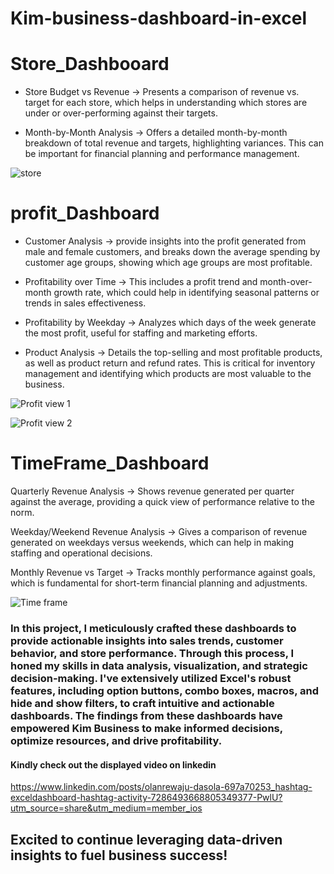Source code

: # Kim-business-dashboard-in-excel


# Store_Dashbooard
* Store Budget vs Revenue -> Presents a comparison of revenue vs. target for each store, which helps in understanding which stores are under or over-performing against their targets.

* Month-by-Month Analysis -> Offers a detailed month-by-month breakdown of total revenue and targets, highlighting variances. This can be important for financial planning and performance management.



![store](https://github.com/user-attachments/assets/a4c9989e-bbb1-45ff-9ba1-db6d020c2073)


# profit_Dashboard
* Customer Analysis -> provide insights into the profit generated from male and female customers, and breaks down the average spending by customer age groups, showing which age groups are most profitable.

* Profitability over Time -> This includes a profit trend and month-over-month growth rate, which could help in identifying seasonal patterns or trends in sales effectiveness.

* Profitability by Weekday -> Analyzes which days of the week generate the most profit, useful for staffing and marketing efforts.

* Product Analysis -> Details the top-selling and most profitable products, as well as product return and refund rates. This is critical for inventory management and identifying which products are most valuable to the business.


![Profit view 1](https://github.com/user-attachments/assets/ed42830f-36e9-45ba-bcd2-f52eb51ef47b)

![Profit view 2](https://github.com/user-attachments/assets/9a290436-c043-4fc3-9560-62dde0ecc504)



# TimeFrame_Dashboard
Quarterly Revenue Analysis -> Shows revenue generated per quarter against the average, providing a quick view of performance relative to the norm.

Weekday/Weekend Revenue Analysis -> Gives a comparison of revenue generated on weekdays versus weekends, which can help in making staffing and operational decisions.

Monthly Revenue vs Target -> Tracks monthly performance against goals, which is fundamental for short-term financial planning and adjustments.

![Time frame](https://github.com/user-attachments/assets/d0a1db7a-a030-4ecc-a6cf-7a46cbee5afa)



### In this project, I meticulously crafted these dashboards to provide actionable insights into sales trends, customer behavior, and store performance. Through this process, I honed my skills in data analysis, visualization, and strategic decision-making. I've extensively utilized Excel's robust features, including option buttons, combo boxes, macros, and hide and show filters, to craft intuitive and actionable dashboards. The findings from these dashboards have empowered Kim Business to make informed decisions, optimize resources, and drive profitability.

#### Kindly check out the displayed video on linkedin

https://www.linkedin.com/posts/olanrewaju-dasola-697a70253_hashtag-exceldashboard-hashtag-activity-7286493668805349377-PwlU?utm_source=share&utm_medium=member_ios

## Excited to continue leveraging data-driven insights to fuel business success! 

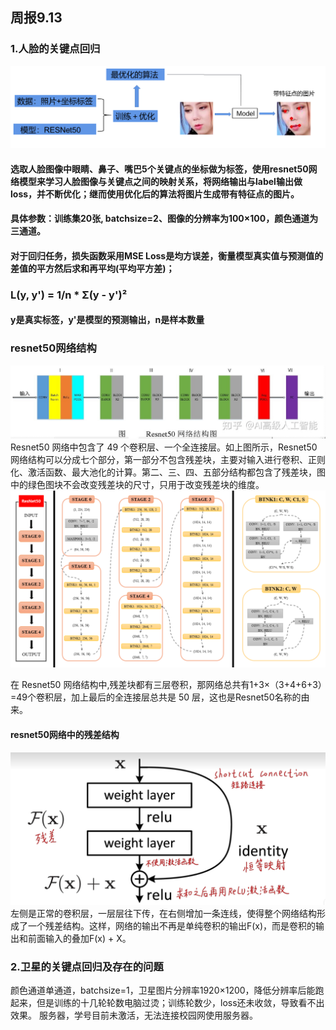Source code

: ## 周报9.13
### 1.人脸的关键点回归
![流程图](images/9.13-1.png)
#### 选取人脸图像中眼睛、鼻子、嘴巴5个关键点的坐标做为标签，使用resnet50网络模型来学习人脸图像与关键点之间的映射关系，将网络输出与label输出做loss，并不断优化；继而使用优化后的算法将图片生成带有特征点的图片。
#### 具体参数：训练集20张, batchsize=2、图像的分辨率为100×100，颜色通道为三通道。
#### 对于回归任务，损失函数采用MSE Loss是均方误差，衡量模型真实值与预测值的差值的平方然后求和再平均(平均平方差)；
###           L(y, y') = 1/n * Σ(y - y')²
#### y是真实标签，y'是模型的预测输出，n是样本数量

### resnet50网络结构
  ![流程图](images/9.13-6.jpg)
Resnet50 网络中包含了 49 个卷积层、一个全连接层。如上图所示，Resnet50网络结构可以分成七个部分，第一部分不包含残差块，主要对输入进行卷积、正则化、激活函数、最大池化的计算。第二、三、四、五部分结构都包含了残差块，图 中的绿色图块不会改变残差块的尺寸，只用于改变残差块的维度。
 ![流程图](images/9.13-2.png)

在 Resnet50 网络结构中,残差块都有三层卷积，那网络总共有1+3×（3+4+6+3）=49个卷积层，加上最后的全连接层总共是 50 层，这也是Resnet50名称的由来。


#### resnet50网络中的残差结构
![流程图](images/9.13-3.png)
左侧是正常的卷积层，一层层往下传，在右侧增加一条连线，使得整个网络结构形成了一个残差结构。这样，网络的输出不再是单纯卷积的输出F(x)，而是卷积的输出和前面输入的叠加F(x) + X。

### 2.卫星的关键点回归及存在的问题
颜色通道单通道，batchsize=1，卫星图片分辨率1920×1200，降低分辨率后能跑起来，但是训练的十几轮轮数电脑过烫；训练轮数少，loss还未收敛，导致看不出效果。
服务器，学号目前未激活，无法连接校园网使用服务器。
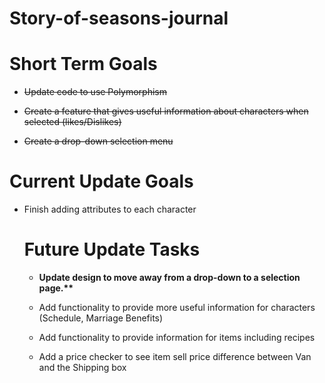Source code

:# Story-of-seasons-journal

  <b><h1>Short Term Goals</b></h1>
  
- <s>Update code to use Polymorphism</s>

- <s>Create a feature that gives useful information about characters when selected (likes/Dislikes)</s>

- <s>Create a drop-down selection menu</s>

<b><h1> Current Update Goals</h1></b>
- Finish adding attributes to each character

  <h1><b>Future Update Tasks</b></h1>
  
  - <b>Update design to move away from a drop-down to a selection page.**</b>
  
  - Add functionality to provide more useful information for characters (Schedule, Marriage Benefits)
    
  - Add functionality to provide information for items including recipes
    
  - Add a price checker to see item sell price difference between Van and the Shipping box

· · ·

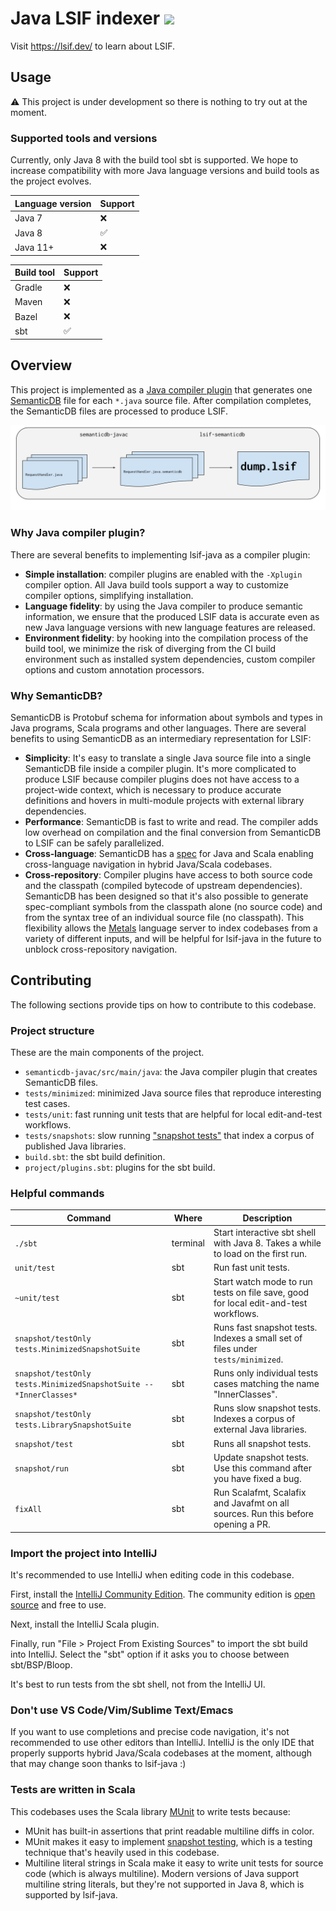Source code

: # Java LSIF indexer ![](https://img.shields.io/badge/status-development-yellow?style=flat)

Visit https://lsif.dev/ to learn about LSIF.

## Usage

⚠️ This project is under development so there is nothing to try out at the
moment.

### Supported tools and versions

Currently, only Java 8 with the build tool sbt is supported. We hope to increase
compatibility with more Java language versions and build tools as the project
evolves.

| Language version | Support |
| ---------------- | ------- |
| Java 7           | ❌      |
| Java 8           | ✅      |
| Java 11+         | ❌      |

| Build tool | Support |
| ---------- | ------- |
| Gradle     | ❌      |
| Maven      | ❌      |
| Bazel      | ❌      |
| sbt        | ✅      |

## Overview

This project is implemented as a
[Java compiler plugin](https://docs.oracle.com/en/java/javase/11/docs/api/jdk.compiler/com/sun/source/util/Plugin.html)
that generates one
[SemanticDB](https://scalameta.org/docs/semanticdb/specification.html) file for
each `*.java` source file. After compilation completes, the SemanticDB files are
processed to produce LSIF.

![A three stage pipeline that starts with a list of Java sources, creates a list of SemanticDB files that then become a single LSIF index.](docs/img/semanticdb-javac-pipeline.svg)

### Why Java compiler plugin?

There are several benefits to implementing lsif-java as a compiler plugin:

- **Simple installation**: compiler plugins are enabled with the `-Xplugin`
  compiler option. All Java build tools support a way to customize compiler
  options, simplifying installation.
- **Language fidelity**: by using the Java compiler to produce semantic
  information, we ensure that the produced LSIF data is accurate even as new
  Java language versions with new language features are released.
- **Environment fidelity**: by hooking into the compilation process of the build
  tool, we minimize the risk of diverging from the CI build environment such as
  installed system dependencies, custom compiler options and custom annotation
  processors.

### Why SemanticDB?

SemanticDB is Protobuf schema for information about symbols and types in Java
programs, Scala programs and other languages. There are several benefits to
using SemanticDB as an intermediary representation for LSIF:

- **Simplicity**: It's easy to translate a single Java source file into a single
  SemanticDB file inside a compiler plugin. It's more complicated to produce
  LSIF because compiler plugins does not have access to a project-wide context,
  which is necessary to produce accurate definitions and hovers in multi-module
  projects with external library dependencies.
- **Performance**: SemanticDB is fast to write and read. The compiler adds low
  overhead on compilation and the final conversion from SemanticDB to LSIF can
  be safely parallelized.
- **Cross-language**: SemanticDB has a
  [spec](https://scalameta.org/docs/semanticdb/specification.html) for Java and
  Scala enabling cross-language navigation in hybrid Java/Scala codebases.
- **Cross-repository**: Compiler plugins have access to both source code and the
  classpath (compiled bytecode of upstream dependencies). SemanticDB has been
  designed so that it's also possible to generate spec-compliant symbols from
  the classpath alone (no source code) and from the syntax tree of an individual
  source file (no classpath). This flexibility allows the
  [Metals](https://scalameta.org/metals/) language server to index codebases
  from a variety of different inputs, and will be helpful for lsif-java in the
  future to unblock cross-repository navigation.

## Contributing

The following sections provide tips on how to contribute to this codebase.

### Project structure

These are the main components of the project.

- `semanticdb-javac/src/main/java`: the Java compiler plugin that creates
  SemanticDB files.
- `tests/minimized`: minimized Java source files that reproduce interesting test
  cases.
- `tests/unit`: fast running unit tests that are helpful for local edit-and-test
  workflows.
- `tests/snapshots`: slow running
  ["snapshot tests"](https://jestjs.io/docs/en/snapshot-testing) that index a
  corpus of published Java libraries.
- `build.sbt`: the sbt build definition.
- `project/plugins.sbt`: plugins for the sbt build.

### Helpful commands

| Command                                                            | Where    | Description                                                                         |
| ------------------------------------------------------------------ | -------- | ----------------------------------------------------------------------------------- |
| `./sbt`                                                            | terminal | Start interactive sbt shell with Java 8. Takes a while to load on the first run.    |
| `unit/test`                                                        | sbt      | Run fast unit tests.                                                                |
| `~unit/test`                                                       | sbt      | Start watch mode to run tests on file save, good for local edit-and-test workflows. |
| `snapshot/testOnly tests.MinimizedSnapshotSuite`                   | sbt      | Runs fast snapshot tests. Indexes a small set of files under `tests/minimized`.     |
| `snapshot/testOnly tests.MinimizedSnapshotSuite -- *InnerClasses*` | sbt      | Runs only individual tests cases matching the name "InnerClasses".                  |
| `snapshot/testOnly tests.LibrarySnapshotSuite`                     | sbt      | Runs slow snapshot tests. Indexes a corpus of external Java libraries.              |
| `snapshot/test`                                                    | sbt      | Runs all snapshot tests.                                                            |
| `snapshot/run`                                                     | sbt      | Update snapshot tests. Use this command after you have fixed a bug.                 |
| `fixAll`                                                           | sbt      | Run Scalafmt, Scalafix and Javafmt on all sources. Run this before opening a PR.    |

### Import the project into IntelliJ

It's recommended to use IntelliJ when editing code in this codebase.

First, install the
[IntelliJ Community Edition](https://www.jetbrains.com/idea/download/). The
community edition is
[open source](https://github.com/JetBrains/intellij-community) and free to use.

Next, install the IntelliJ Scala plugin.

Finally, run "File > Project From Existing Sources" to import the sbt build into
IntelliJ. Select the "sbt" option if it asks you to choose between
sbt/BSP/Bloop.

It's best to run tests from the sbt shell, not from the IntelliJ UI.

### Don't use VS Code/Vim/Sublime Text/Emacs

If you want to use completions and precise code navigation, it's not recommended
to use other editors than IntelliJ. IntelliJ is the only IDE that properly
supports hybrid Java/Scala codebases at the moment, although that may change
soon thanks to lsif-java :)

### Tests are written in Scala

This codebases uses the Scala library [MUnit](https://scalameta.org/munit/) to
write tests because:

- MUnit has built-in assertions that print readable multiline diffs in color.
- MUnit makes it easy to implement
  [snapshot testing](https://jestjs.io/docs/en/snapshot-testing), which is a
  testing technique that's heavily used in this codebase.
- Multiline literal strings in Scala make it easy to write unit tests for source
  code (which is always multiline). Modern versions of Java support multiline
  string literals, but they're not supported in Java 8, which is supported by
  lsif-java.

· · ·

Look above for the line with "<h1><b>Future Update Tasks</b></h1>"; retype exactly that line, every line after it up to the line with "- Add a price", and that line too, nothing else.

**WORKED SOLUTION:**
  <h1><b>Future Update Tasks</b></h1>
  
  - <b>Update design to move away from a drop-down to a selection page.**</b>
  
  - Add functionality to provide more useful information for characters (Schedule, Marriage Benefits)
    
  - Add functionality to provide information for items including recipes
    
  - Add a price checker to see item sell price difference between Van and the Shipping box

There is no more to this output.